Immer für Sie da – Energieversum als Rundum-Sorglos Anbieter
Die Verantwortung von unserem Partner heatrex® beginnt nicht erst nach der Inbetriebnahme Ihrer Wärmepumpe. Durch fortlaufende Betreuung und gezielte Wartung sichert heatrex® Leistung und Effizienz Ihrer Anlage. Die umfangreichen Leistungs- und Garantievereinbarungen sorgen dafür, dass Ihre Wärmepumpe über viele Jahre zuverlässig arbeitet und wirtschaftlich bleibt. Mit Energieversum entscheiden Sie sich für einen verlässlichen Partner, der Ihnen den Weg in eine sorgenfreie und autarke Energiezukunft inklusive Wärmepumpe ebnet.
Häufig gestellte Fragen zu den Kosten einer Wärmepumpen
Ist die Kombination aus Photovoltaik und Wärmepumpe sinnvoll?
Absolut. Es ist die wirtschaftlichste Art zu heizen. Eine Photovoltaik-Anlage liefert den kostenlosen Strom, den Ihre Wärmepumpe benötigt, um Umweltwärme nutzbar zu machen. Dadurch senken Sie die Betriebskosten der Wärmepumpe auf ein Minimum und machen sich unabhängig von steigenden Strompreisen. In den Übergangszeiten (Frühling/Herbst) kann eine gut dimensionierte PV-Anlage oft den Großteil des Energiebedarfs Ihrer Heizung decken.

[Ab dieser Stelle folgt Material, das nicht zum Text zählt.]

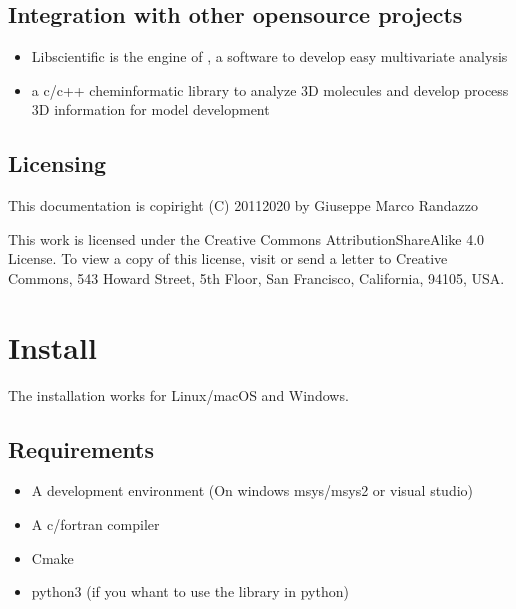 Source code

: \documentclass[letterpaper,10pt,english]{sphinxmanual}
\begin{document}
\section{Integration with other open\sphinxhyphen{}source projects}
\label{\detokenize{Overview:integration-with-other-open-source-projects}}\begin{itemize}
\item {} 
\sphinxAtStartPar
Libscientific is the engine of , a software to develop easy multivariate analysis

\item {} 
\sphinxAtStartPar
{} a c/c++ cheminformatic library to analyze 3D molecules and develop process 3D information for model development

\end{itemize}


\section{Licensing}
\label{\detokenize{Overview:licensing}}
\sphinxAtStartPar
This documentation is copiright (C) 2011\sphinxhyphen{}2020 by Giuseppe Marco Randazzo

\sphinxAtStartPar
This work is licensed under the Creative Commons Attribution\sphinxhyphen{}ShareAlike 4.0 License. To view a copy of this license, visit  or send a letter to Creative Commons, 543 Howard Street, 5th Floor, San Francisco, California, 94105, USA.

\sphinxstepscope


\chapter{Install}
\label{\detokenize{Install:install}}\label{\detokenize{Install::doc}}
\sphinxAtStartPar
The installation works for Linux/macOS and Windows.


\section{Requirements}
\label{\detokenize{Install:requirements}}\begin{itemize}
\item {} 
\sphinxAtStartPar
A development environment (On windows msys/msys2 or visual studio)

\item {} 
\sphinxAtStartPar
A c/fortran compiler

\item {} 
\sphinxAtStartPar
Cmake

\item {} 
\sphinxAtStartPar
python3 (if you whant to use the library in python)

\end{itemize}
\end{document}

Was kostet eine Wärmepumpe?
Die Kosten für eine Wärmepumpe liegen bei der Anschaffung und Installation meist über denen herkömmlicher Heizsysteme, die mit Öl oder Gas laufen. Hier kommt es auf die Art der Wärmepumpe und den Aufwand der Installation an. Die Anschaffungskosten variieren je nach Typ der Anlage, Gegebenheiten vor Ort, Gebäudezustand, Wärmebedarf etc. Luftwärmepumpen sind dabei am günstigsten, Wasserwärmepumpen liegen im Mittelfeld, Erdwärme ist am teuersten. Die Spanne der Ausgaben für eine Wärmepumpe für ein Einfamilienhaus inklusive Installation liegt zwischen 20.000 und 50.000 Euro.* Jedoch lassen sich die Kosten für die Anschaffung mittels Fördergeldern erheblich senken. Dazu später mehr.
Bei den Aufwendungen für die Wartung und bei den Betriebskosten liefert die Wärmepumpe eine positive Bilanz – hier kommen Nutzerinnen und Nutzer meist günstiger weg. Das liegt auch am hohen Wirkungsgrad der Wärmepumpe. Sie braucht verhältnismäßig wenig Strom und bietet in Kombination mit einer eigenen Photovoltaikanlage auch die Möglichkeit, diesen aus eigener Produktion zu beziehen. Alternativ gibt es spezielle Stromtarife, die für überschaubare Kosten sorgen. Zudem sind Wärmepumpen wenig wartungsintensiv.
*Quelle: Verbraucherzentrale
Wie hoch ist die Strompreis Ersparnis mit Photovoltaik wirklich?
Die Strompreis-Ersparnis durch PV wirkt wie eine Versicherung gegen steigende Energiekosten. Während Sie für Strom vom Anbieter oft über 35 Cent pro kWh zahlen, liegen die Gestehungskosten für Ihren eigenen Solarstrom (umgelegt auf die Lebensdauer) meist bei unter 10 Cent. Über 25 bis 30 Jahre gerechnet, sparen Sie so eine fünfstellige Summe an Lebenshaltungskosten ein.